We now have a number of groups of fields. It probably makes sense to represent each group as a separate object. Why? In part, using objects rather than individual fields simplifies the design of the incident class a bit. More importantly, the additional objects help ensure that related data are kept together. Finally, it is likely that we can use many of these classes in other situations. For example, locations might be useful in other programs.

Of course, if these objects are likely to be useful in other programs, they might already exist. So we should check the Java API to see what kinds of classes are available. Amazingly, the design of times and dates in Java was somewhat iffy up to Java 8. As a recent article suggests, “A long-standing bugbear of Java developers has been the inadequate support for the date and time use cases of ordinary developers.” But Java 8 has a variety of better-designed classes which appear in the java.time package. The class java.time.LocalDateTime seems to serve our purposes.

What about our other groups of data? Java doesn't seem to have locations with latitude and longitude, and the fields in Ushahidi comments are specific enough that it's almost certainly necessary to create our own class. It's tempting to set up a representation of users, or at least user names. However, Java doesn't appear to have a person or name class (possibly because different applications will store such data very differently), and it appears that the data shared by Ushahidi doesn't have that additional information. We'll just stick with a string. Finally, the information on an Ushahidi category is specific enough that we'll want to represent it ourselves.

Wow. That was a lot of quick analysis. Let's see what classes we've come up with.

  • UshahidiIncident. Our primary class. Stores all of the information on an incident or report, or at least all of the information that is available to us.
  • java.time.LocalDateTime. Java 8's new mechanism for representing dates and times.
  • UshahidiComment. A comment on an incident. Includes the author of the comment, the text, the date it was created, and so on and so forth.
  • UshahidiLocation or Location. Information about a location. Locations are complicated. For example, how close do latitude and longitude have to be in order to consider two locations the same? And if we construct a location with only a name, should the constructor try to find/guess the latitidue and longitude? Since we're building this class for this particular application, and since we'll get all of the data from the server, we'll stick with a very simple representation.
  • UshahidiCategory. The categories of incidents.

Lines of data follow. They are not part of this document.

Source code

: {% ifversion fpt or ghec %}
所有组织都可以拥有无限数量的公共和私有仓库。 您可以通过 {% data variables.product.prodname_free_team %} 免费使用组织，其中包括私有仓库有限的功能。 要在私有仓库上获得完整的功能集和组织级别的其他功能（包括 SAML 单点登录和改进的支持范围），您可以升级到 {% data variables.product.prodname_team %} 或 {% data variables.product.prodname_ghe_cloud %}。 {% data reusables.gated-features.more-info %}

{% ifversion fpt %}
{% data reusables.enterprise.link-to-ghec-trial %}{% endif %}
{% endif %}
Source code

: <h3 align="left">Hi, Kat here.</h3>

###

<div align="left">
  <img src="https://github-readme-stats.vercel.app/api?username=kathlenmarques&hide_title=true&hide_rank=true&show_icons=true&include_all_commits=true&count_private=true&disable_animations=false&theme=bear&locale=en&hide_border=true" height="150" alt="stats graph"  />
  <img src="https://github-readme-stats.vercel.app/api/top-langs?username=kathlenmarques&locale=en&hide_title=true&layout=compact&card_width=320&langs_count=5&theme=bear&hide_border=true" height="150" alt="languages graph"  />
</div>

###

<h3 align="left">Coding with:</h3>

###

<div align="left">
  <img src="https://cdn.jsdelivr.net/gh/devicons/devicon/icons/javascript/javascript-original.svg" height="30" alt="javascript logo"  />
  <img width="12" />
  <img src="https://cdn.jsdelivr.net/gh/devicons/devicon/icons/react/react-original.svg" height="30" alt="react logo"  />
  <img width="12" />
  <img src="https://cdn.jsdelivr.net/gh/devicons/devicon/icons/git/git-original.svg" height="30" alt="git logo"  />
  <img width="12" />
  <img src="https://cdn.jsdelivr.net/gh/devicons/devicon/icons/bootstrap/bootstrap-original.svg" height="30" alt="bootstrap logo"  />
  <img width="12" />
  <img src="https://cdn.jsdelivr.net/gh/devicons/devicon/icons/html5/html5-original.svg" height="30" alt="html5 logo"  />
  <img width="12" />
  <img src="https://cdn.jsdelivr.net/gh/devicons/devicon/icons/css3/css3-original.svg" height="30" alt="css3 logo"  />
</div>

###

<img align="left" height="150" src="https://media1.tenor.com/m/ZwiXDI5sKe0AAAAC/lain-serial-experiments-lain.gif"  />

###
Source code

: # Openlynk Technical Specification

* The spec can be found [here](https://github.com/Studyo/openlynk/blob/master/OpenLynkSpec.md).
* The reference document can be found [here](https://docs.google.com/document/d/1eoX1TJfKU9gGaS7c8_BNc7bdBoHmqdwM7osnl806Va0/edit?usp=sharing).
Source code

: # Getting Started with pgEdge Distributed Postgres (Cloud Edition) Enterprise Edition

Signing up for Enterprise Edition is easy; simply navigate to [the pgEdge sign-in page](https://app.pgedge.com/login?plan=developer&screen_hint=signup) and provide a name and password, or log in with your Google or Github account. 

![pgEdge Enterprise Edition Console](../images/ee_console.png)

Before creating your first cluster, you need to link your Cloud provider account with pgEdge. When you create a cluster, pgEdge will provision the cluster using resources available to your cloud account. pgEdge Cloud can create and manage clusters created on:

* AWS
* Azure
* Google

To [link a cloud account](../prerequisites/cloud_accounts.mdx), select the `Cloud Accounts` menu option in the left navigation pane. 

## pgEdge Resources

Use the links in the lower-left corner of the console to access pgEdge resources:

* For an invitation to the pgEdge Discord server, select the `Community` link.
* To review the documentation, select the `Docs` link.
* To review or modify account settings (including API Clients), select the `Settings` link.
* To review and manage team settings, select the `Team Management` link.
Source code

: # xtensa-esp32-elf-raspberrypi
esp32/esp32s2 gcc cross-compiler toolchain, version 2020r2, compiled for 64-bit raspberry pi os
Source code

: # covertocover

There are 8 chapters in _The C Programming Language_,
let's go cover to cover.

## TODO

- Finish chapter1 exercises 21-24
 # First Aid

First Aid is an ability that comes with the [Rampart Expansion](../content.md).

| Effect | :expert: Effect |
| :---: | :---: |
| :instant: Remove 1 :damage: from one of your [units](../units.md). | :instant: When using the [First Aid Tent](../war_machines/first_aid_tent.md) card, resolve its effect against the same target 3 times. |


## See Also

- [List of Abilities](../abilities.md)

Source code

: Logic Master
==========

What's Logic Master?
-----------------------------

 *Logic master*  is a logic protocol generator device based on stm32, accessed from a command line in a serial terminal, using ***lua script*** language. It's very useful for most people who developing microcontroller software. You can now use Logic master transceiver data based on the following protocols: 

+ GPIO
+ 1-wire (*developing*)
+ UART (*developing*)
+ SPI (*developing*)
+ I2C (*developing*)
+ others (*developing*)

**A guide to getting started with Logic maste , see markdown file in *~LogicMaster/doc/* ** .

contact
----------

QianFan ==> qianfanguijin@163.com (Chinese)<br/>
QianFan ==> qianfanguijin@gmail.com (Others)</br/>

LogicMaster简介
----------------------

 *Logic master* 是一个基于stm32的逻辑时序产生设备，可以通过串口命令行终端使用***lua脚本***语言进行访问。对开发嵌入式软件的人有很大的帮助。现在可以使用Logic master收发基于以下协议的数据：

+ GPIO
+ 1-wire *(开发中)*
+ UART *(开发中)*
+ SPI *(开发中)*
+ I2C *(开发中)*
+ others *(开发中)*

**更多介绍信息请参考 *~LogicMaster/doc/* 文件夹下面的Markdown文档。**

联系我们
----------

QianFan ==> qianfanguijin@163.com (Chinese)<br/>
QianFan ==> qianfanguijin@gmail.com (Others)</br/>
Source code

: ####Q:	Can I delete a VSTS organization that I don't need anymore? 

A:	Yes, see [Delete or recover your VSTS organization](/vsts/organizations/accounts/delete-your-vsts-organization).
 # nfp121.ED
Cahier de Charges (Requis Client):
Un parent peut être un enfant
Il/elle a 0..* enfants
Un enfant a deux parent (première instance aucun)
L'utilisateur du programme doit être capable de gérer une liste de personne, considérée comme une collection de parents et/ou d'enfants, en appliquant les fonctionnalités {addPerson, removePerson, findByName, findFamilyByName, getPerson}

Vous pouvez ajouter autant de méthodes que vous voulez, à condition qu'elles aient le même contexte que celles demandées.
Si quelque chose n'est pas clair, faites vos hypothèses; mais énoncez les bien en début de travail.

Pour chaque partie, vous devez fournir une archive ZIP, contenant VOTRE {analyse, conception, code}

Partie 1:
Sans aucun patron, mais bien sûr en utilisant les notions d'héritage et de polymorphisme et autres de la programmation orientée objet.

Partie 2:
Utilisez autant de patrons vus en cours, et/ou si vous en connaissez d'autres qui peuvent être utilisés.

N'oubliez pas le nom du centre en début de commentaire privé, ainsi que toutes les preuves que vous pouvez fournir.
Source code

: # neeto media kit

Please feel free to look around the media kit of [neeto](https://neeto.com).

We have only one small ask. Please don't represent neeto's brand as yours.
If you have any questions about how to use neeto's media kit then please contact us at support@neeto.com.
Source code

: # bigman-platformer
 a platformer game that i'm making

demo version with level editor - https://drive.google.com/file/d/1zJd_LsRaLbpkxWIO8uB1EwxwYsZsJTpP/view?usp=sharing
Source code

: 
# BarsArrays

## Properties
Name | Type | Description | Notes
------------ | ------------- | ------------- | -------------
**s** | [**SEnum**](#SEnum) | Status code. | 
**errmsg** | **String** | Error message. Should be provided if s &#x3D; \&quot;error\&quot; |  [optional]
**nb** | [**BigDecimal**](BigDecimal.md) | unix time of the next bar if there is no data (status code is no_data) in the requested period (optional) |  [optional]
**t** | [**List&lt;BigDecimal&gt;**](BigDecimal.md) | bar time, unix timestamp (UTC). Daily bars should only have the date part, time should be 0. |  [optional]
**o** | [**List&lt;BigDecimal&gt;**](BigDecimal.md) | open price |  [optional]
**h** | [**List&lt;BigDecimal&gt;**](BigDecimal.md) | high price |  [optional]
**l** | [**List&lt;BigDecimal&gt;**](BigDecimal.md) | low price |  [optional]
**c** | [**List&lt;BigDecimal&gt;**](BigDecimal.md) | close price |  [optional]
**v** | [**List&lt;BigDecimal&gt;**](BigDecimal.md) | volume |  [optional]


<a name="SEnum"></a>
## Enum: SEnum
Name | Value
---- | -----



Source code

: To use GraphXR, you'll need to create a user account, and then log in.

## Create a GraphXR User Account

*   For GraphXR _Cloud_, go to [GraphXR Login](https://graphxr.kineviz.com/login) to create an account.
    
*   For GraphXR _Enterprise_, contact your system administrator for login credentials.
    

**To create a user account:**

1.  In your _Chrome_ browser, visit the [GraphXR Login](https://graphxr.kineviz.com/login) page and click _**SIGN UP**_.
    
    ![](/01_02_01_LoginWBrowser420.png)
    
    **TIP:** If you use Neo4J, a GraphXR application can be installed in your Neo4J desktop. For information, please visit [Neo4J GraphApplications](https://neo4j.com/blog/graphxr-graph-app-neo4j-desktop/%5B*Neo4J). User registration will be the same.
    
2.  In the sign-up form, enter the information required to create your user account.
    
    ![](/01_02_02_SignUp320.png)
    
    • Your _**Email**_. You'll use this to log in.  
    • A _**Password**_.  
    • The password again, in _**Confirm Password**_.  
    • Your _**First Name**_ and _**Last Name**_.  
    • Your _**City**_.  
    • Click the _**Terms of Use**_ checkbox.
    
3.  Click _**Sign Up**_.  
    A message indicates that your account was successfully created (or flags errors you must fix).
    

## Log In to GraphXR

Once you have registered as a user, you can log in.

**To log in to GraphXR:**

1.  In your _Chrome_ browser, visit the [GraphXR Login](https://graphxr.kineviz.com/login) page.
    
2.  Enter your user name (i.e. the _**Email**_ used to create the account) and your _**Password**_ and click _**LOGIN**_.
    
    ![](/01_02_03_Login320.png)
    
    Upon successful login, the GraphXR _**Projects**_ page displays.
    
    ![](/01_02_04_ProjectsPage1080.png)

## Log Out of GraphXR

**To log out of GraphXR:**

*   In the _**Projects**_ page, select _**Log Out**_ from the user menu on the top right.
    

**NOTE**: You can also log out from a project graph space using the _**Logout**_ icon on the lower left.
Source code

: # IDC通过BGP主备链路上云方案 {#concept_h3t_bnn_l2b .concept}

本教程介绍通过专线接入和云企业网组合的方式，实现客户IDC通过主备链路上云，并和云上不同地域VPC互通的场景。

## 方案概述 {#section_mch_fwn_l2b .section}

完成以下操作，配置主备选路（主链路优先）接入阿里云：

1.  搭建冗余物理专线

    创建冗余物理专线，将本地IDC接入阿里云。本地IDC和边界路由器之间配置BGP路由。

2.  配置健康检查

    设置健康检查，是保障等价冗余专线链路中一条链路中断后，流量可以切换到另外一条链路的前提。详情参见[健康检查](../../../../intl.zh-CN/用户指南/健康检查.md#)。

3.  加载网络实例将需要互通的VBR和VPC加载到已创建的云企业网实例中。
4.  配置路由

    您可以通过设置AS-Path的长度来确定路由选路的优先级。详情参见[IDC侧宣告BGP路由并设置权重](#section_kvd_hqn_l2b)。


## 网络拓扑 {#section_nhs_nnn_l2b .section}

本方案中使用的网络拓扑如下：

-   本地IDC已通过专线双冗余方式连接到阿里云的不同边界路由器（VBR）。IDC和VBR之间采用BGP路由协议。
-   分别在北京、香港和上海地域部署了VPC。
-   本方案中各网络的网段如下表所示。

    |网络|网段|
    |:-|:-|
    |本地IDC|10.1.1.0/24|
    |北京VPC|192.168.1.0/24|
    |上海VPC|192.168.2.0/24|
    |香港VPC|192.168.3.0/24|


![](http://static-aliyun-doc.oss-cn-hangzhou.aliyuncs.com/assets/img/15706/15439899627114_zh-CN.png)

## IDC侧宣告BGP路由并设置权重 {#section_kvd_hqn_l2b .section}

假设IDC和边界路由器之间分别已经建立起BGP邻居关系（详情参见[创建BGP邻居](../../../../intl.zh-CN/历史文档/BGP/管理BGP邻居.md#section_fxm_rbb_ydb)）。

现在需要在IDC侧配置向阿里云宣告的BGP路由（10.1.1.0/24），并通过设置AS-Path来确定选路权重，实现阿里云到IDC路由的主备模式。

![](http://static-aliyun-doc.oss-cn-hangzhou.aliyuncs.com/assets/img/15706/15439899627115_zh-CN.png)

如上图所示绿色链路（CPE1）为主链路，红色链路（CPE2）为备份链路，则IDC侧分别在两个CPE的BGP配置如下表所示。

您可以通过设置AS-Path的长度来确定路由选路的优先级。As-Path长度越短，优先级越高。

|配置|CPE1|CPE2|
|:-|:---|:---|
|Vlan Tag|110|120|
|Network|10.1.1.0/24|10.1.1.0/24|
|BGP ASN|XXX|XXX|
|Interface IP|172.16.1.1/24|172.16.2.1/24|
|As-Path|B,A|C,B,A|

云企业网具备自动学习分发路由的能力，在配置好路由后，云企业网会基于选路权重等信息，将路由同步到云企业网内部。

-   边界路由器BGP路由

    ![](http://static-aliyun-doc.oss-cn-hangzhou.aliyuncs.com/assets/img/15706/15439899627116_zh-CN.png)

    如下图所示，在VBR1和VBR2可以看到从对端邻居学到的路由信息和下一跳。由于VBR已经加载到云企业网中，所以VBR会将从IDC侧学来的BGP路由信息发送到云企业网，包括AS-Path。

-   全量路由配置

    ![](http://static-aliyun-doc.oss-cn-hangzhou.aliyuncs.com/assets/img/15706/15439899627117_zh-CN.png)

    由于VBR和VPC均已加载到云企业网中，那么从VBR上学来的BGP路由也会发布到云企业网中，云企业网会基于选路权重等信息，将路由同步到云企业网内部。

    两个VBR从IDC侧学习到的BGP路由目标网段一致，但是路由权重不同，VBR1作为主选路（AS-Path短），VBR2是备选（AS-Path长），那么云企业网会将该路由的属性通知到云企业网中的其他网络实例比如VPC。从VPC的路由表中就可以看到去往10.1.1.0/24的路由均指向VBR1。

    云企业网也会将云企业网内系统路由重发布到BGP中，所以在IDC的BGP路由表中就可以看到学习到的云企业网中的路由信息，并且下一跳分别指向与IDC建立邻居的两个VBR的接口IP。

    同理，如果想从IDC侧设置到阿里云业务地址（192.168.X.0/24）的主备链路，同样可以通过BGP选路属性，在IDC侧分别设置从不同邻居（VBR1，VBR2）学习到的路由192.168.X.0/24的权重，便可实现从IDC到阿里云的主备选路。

We've thought about the kinds of data we're working with. And that's a reasonable first step when using objects to model data. It's almost time to think about the methods we want to include in each class. But not quite. Before looking at methods, we should consider some general design issues. In particular, we should decide whether or not the objects we create should be mutable or immutable. We might also consider what data should and should not be available to the client, or, more generally, whether we want to provide relatively open access to data or relatively closed access (e.g., should we only provide a s few methods that give compound info as a string, or should we give access to each field?).

Our first impulse is often to make our objects mutable. But it's not clear that that's a good idea in this case. For example, if we've fetched an incident from a server and change one of its fields, what are the semantics of that change? Does it mean that we're changing the local copy or that we're expecting the local change to propagate back to the server? Either choice is likely to have some unexpected effects, as some programmers will interpret it one way and others will interpret it the other, even if we document our choice carefully. So, let's make the objects immutable.

Do we provide atomic access to information, or only compound access? Since we can't predict how clients will use want to use the objects, it seems best to just give the client the ability to get each field individually, rather than to limit clients to compound data.

The analysis so far suggests that we should provide a getter for each primary field in each object. Do we need other methods? It will also be useful to have a toString method.

What next? We need ways to fetch incidents and we need ways to submit the incidents we create to a server. We might have a submit method associated with each incident. We might also provide class methods to fetch incidents. The latter seems a bit iffy ... you might want to fetch incidents from multiple servers, and that seems like an instance in which we should have an object for each server. And, if we're creating objects to fetch incidents, we should probably also create objects to send incidents.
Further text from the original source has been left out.